Saturday, September 18, 2010

State Pension Underfunding

While the majority of state governments are effectively bankrupt, those who have are drawing state pensions or will qualify for one should pause and consider whether the money for their payments will continue to be available. Most municipal pension funds rely on accounting tricks to stay afloat, as a recent, well-written New York Times piece noted. The actuaries who put together these financial houses of cards are resorting to increasingly risky, unsupportable assumptions in order to justify current payouts. What's obvious is at these accounting schemes will collapse, as the American mortgage market did a couple of years ago.

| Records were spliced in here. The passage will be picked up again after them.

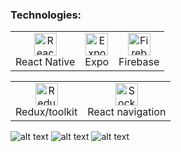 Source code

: ### Technologies:

 <table>
     <tbody>
  <tr>
   <td align="Center"> 
 <img src="https://upload.wikimedia.org/wikipedia/commons/thumb/a/a7/React-icon.svg/539px-React-icon.svg.png" width="36" height="36" alt="React Native" />
    <br>React Native
    </td>   
   
   <td align="Center">
        <img src="https://images.velog.io/images/jisoolee11/post/59b75cbb-e395-4dd8-966b-e2b26731fc0c/expo_logo_icon_145293.png" width="36" height="36" alt="Expo" />
    <br>Expo
    </td> 
  <td align="Center">
      <img src="https://cdn.cdnlogo.com/logos/f/48/firebase.svg" width="36" height="36" alt="Firebase" />
    <br>Firebase
    </td>       
      </tr>
</tbody>
  </table>

  <table>
   <tbody>
      <tr>
          
 <td align="Center">  
<img src="https://raw.githubusercontent.com/danielcranney/readme-generator/main/public/icons/skills/redux-colored.svg" width="36" height="36" alt="Redux" />
     <br>Redux/toolkit
    </td>    
     <td align="Center">   
<img src="https://reactnavigation.org/img/spiro.svg" width="36" height="36" alt="SocketIo">
     <br>React navigation
    </td>
          </tr>
</tbody>
  </table>
  
![alt text](https://i.imgur.com/iUS68i1.jpg) ![alt text](https://i.imgur.com/5UdA2eO.jpg) ![alt text](https://i.imgur.com/twgCvy5.jpg)
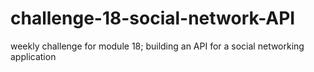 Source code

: # challenge-18-social-network-API
weekly challenge for module 18; building an API for a social networking application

What's also painfully evident is that most Americans are in denial over the extent of the nation's financial woes. The current dialogue unrealistically focuses on the "recovery" in our midst, while passing over strong evidence to the contrary, such as the implications of the inability or unwillingness of small businesses to create any new jobs to replace the millions lost since the fall of Bear Stearns. The proposed lifting of the "temporary" Bush tax cuts for the most prosperous two percent of American households has generated protests from those who firmly believe the massive transfer of wealth from the have-somethings and have-nots to the have-a-lots is sound public policy. No one, regardless of political ideology, has realistically proposed how this country will pay for its startlingly high fiscal deficits. A Chinese government official this summer characterized the United States as a financially bankrupt nation. Considering the People's Republic of China is arguably the largest single holder of US Treasury debt, shouldn't that statement have raised profound questions about the American economy's "recovery"?

I once suggested to a public employee that a day will come when municipal entities will approach pensioners a crisis-generated, take-it-or-leave-it deal: a cut of forty cents on the dollar on all current and subsequent pension payments. I understand pensions are legally sacrosanct, but that was also the status of holders of senior General Motors debt during the firm's federally-engineered bankruptcy. Nearly all states are broke; the largest state, California, has issued IOUs for vendor payments in the past year. If nations can effectively declare bankruptcy via debt restructuring, loan forgiveness, and other tactics, so can provincial entities such as American states.

Until Americans get past their unwillingness to acknowledge its descent from the financial heights, there can be little progress toward rebuilding our fragile economic system. The political crisis swirling around pension payments is merely a symptom of a larger ailment. Today's capitalist "heroes" are deal makers and financiers rather than manufacturing visionaries (with the notable exception of Silicon Valley) and resource discoverers. The principal problem with the Wall Street crowd is that they don't make anything. They simply deploy capital. While that's a necessary condition to sustain the vitality of our country's economy, it is a far from sufficient one. The notion that Asian economic powers will continue to financially support our nation's debt is the national equivalent of playing with fire. And the last thing we need is an American Nero playing music while all around him -- or her -- burns.